2019/03/19
講演録

2011年3月11日の東日本大震災で、福島第一原子力発電所と同様に地震・津波の被害を受けながらも、炉心損傷に至ることなく全号機の冷温停止を達成した福島第二原子力発電所。現場指揮に当たったのが、当時所長だった増田尚宏氏だ(現日本原燃株式会社 社長)。危機的な状況の中でも落ち着いて的確に現場をまとめあげたリーダーシップは海外でも評価され、ハーバード・ビジネス・スクールの授業でも取り上げられているという。その増田氏が当時を振り返った。
原子力発電所の敷地内での事故対応については、何度も訓練もしているのですが、資機材を調達するのに不可欠な敷地外の道路が寸断されいたのは、われわれにとって非常に大きなハードルとなりました。通信も全く機能しません。NTTの基地局なども地震の被害により、一斉に使えなくなったんです。携帯電話も、基地局はバッテリーがあるうちは良かったんですけど、そのバッテリーが枯渇した後は全然使えなくなりました。通信手段はほとんど何もなかったです。衛星電話があるのですが、古い衛星電話なので、外に出て衛星に向かって話さないとうまく通じないんですね。「衛星はどこにあるか、そんなこと知るか」というところからスタートです。
次は、福島第一の水素爆発で、外へすら出られなくなりました。外へ出られないので、衛星電話は使えない。衛星電話の使い方を本当にしっかり考えなくてはいけないと思いました。今は、原子力発電所は衛星電話のアンテナを屋外に出し、端末を緊急対策室の中に入れるということを全国的にやっています。
被害を拡大させない
こんな状況の中で総延長9キロメートルにおよぶケーブルを引いているわけですが、実は3号機が生き残っていたので、皆そこから引きたいと言っていたのですが、ここから電気を取ることで、3号機も壊してしまったら元も子もないなと思ったので、絶対に3号機は触るなという指示をして仕事を進めさせました。朝の6時ぐらいにスタートして、ケーブルを引き終えたのが夜11時です。

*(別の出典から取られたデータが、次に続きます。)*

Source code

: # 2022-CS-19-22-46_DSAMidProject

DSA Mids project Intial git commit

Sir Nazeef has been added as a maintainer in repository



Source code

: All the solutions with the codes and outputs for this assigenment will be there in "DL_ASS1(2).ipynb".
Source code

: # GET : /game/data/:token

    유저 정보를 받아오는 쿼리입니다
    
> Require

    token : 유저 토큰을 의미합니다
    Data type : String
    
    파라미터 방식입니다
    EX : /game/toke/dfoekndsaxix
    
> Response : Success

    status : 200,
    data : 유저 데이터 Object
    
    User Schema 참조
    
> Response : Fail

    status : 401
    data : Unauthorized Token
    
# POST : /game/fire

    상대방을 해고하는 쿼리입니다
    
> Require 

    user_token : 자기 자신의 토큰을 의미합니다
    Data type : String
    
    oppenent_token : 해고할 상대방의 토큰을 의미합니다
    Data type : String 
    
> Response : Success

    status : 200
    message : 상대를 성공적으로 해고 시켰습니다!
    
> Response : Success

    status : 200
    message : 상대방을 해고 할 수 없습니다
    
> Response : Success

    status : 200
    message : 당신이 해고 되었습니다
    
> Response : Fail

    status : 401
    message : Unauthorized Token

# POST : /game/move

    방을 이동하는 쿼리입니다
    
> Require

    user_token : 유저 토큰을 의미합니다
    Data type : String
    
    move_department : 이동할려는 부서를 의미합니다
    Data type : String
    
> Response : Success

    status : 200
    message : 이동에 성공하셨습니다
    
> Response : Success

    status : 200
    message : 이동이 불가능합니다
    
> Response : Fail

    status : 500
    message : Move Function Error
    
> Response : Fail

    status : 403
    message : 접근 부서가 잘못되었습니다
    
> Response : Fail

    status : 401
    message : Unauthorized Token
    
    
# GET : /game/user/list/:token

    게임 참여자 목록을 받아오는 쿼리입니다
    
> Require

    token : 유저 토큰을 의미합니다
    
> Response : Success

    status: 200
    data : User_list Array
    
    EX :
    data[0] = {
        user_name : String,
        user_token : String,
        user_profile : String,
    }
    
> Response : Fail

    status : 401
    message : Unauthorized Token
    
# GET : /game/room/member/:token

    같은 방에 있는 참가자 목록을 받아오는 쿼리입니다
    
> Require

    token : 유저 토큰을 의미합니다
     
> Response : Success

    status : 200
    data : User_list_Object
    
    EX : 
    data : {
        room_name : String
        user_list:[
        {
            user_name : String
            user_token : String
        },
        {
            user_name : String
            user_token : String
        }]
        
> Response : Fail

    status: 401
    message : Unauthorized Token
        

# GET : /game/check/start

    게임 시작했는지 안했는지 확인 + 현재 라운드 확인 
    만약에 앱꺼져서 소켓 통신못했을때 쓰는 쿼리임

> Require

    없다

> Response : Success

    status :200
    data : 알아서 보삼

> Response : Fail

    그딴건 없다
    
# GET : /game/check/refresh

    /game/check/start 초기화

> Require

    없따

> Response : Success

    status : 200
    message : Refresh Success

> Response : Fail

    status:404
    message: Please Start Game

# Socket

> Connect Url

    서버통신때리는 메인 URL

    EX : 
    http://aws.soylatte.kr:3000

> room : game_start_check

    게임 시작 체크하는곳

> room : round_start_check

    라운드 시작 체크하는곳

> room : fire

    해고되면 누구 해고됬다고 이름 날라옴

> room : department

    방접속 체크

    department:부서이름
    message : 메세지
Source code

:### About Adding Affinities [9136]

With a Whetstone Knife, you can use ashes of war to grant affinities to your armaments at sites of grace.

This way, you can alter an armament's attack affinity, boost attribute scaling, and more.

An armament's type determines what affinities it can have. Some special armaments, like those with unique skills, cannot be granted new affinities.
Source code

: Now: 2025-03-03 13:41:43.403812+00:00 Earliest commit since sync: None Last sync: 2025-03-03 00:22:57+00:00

地元の水も使えなくなりました。原子力発電所は冷却のために水が不可欠なのですが、東京とのテレビ会議で「4000トンの水を送ってください」と頼んだら、東京から送られてきたのは4000リットルでした。飲料水の感覚なんです。「4000トンだよ」と怒ったら、「悪いけど4000トンの水を送るには船が必要で、油を運んだ船だったらあるけど、それに水入れて送っていいか?」と言うので、「ふざけるな。油を入れていたようなタンクに入った水なんか、何が起こるか分からない」と断り、東京に頼らず、自分たちで何とかするしかない、という覚悟をしたことを覚えています。